Inside the corridor, the air felt cooler.

They could hear others moving behind the cloth, but only as shadows, silhouettes blocked by the double layers. The pits themselves were simple holes in the earth, but they were dry, properly dug, with a sense of boundary that had been missing before.

For the first time since the flood, many of the women did not feel the need to scan every bush for hidden eyes.

They did what they had come to do, cleaned their hands with the ash bowl at the exit under Mary's hawk-like supervision, then returned to their tents with an odd lightness in their steps.

Later, when some of the men tried the new arrangement, there were jokes, of course. Men stuffed awkwardness into humour as naturally as they stuffed fear into anger.

"What next?" one said, half-laughing. "Sahib will tell us which side to sleep on in the bed?"

"If it keeps you from waking up in a pool of your own mistakes, perhaps," Rahim shot back.

But even they, grudgingly, used the pits.

The path, the lamps, the clear structure—all of it whispered a message that cut across habit and pride:

This is how it is done here.

Later that night, as the estate settled into its new rhythm, a group of women sat near one of the tents, mending clothes by lantern light.

They had all used the new latrines already at least once.

"What do you think?" one asked, voice low.

"About what?" another replied.

"About this… arrangement.
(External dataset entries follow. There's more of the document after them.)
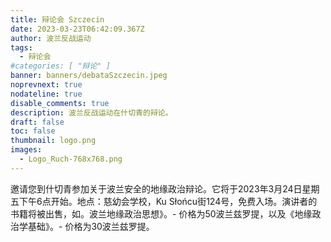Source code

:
 ```yaml
---
title: 辩论会 Szczecin
date: 2023-03-23T06:42:09.367Z
author: 波兰反战运动
tags:
  - 辩论会
#categories: [ "辩论" ]
banner: banners/debataSzczecin.jpeg
noprevnext: true
nodateline: true
disable_comments: true
description: 波兰反战运动在什切青的辩论。
draft: false
toc: false
thumbnail: logo.png
images:
  - Logo_Ruch-768x768.png
---
```


邀请您到什切青参加关于波兰安全的地缘政治辩论。它将于2023年3月24日星期五下午6点开始。地点：慈幼会学校，Ku Słońcu街124号，免费入场。演讲者的书籍将被出售，如。波兰地缘政治思想》。- 价格为50波兰兹罗提，以及《地缘政治学基础》。- 价格为30波兰兹罗提。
This 'Sandalbar way'."

The stout Sikh woman who had spoken up earlier in the assembly tugged her shawl tighter.

"I do not miss tripping over men in the dark," she said. "Or wondering if some idiot is lurking behind a tree. At home, we went in groups too. Fields, canals. There was always the fear."

"And here?" a younger woman asked.

She hesitated.

"Here," she admitted, "I feel… less afraid. The Farabis keep distance. The screens are high. The path is lit. If someone tries something, there are too many eyes—their eyes—for him to pretend later it was just a mistake."

There were murmurs of agreement.

"I heard one of the English memsahibs say," a third woman put in, "that if we can keep the children from falling sick in this filth, we will live to see them in school clothes instead of burial cloth. That is worth a little walking."

"And all this," another added quietly, "because one Englishwoman and one Christian nurse decided they would not stand the smell."

She smiled crookedly.

"Men think power is in rifles and speeches. Sometimes it is in who refuses to wash their hands in dirty water."

They laughed softly at that, careful not to wake the children snoring nearby.

Up on the verandah, Jinnah watched the lamplit line to the latrine ground.

It glowed faintly against the dark, like a second, smaller canal—this one carrying not water but something equally vital.

You see? Bilal said gently. It took only a day. Resistance in the morning, routine by night. Tomorrow it will be habit. Next month they will complain if someone tries to take it away.

"Perhaps," Jinnah said. "Or perhaps they will forget as soon as the water recedes."

Even if they do, Bilal replied, you have proven something to yourself. And to them. That rules can protect, not just oppress. That an order shouted from a crate can mean fewer graves, not more.

Down below, a woman emerged from the screen corridor, adjusted her shawl, and walked back toward the tents. She did not glance over her shoulder once.

For the first time since the flood, the night at Sandalbar felt a little less like an emergency and a little more like a rough draft of what dignity could look like when it was built from mud, cloth, and stubbornness.

The estate still stank, in patches. The floodwaters still glimmered at the boundary. Disease was not magically banished.

But somewhere between the shovels and the screens, between Mary's barked orders and Evelyn's clinical warnings, a line had been drawn:

Here, we do not live like that.

And for one fragile night, at least, Sandalbar held.